Le premier groupe hôtelier européen souhaitait racheter tout ou partie des 14% détenus par l'Etat dans la compagnie aérienne, une opération perçue comme risquée et complexe à mener compte-tenu des agendas et des enjeux respectifs du groupe hôtelier, de l'Etat et d'Air France-KLM plongé dans une crise de gouvernance depuis le départ de son président Jean-Claude Janaillac.

Accorhotels a dit rester "convaincu du fort potentiel de création de valeur" d'un tel projet mais n'a pas donné de détails sur les motifs de sa décision.

Pour lui, il s'agissait de mieux s'armer face aux agences de réservations en ligne comme Booking ou Expedia qui proposent depuis longtemps des hôtels couplés à des vols.

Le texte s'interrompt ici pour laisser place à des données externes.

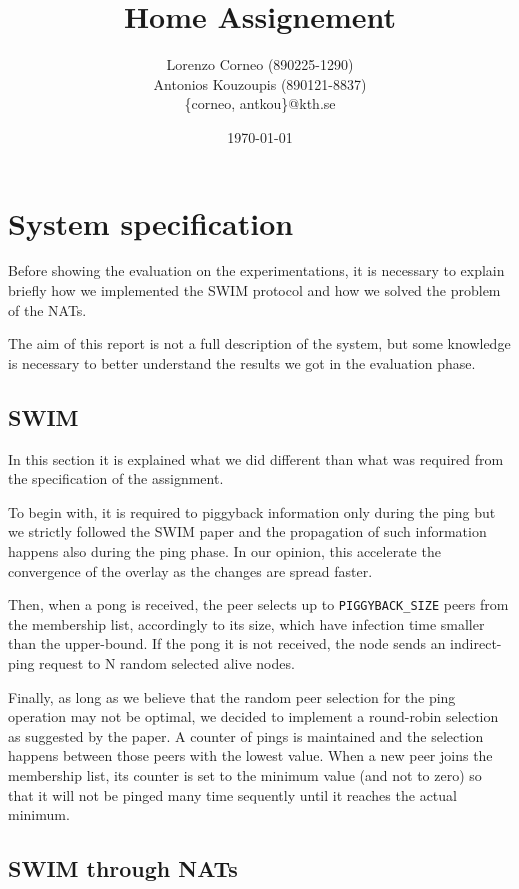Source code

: \documentclass[10pt,a4paper]{proc}
\begin{document}
\title{Home Assignement}
\author{Lorenzo Corneo (890225-1290) \\ Antonios Kouzoupis (890121-8837)\\
	\{corneo, antkou\}@kth.se}
\date{\today}
\maketitle

\section{System specification}
Before showing the evaluation on the experimentations, it is necessary to explain briefly how we implemented the SWIM protocol and how we solved the problem of the NATs. 

The aim of this report is not a full description of the system, but some knowledge is necessary to better understand the results we got in the evaluation phase.

\subsection{SWIM}
In this section it is explained what we did different than what was required from the specification of the assignment.

To begin with, it is required to piggyback information only during the ping but we strictly followed the SWIM paper and the propagation of such information happens also during the ping phase. In our opinion, this accelerate the convergence of the overlay as the changes are spread faster.

Then, when a pong is received, the peer selects up to \texttt{PIGGYBACK\_SIZE} peers from the membership list, accordingly to its size, which have infection time smaller than the upper-bound. If the pong it is not received, the node sends an indirect-ping request to N random selected alive nodes.

Finally, as long as we believe that the random peer selection for the ping operation may not be optimal, we decided to implement a round-robin selection as suggested by the paper. A counter of pings is maintained and the selection happens between those peers with the lowest value. When a new peer joins the membership list, its counter is set to the minimum value (and not to zero) so that it will not be pinged many time sequently until it reaches the actual minimum.

\subsection{SWIM through NATs}
\end{document}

En dépit de sa logique industrielle - rapprocher les savoir-faire de deux acteurs du tourisme, mutualiser leurs forces dans le digital, les bases de données et les programmes de fidélité - le marché jugeait très risquée une alliance capitalistique dans un secteur aérien difficile, sans parler des spécificités d'Air France aux prises avec des conflits sociaux récurrents.

Accorhotels a fait état jeudi de résultats semestriels en légère hausse en données comparables, grâce à la bonne tenue de ses performances en France et en Asie.

Le chiffre d'affaires du groupe qui détient plus de 25 marques dont Ibis, Novotel, Sofitel, Fairmont ou Raffles, a progressé de 3,0% et de 8,0% en données constantes, tandis que son excédent brut d'exploitation a reculé de 3,2% à 291 millions d'euros, impacté par des effets de change négatifs, pour une marge en baisse de 1,3 point à 20,0%.

En données comparables, le résultat a progressé de 4,2%.

Pour l'ensemble de l'exercice 2018, Accorhotels a dit viser un excédent brut d'exploitation compris entre 690 et 720 millions d'euros, une estimation inférieure aux 730 millions anticipés par les analystes et qui pèse sur le titre en Bourse jeudi matin.

La valeur cède 2,14% à 42,92 euros à 11h32, alors que l'indice CAC 40 avance de 0,83% au même moment.

TAUX D'OCCUPATION RECORD A PARIS

Le groupe profite du retour de la fréquentation des touristes étrangers en France, son premier marché, après un effondrement il y a deux ans lié aux attentats.

Son revenu par chambre disponible (RevPar), principale mesure d'activité du secteur, y a progressé de 5,6% malgré les grèves de la SNCF, tandis qu'il a grimpé de 9,5% à Paris où le taux d'occupation a atteint un record de 79%.

L'activité est également restée solide en Asie (RevPar en hausse de 5,0%) et a rebondi au Brésil (+9,8%) hormis à Rio de Janeiro, pour cause de surcapacités héritées des Jeux olympiques et de tensions sociales qui continuent de peser sur la demande.

A l'inverse, le revenu par chambre a reculé de 4% au Moyen-Orient, pénalisé par les tensions géopolitiques et des surcapacités hôtelières à Dubaï.

Le groupe a également annoncé la cession d'une tranche supplémentaire de 7% dans sa filiale immobilière AccorInvest au fonds Colony pour 250 millions d'euros, conservant désormais 35% de sa filiale.

Pour se diversifier et mieux résister à la concurrence des plates-formes de location comme AirBnB et des grandes centrales de réservation en ligne comme Booking, Accorhotels s'est profondément transformé et a multiplié les acquisitions.

Il a investi dans le luxe en rachetant les marques Fairmont, Raffles et Swissôtel, dans des plates-formes de location de résidences haut de gamme (Onefinestay, Travel Keys), dans la vente privée de voyages (VeryChic), la conciergerie (John Paul).

Gorgé de cash depuis la cession de ses murs d'hôtels pour 4,4 milliards d'euros, il a déjà investi 1,8 milliard d'euros dans des acquisitions depuis le début de 2018 et son directeur financier, Jean-Jacques Morin, a laissé entendre que le rythme allait se poursuivre.

Accorhotels a récemment pris une participation de 50% dans le sud-africain Mantis, exploitant de lodges de luxe, et a obtenu le feu vert pour racheter l'australien Mantra.

Il vient de prendre le contrôle de l'américain SBE Entertainment et de s'allier à son actionnaire qatari pour développer des hôtels en Afrique.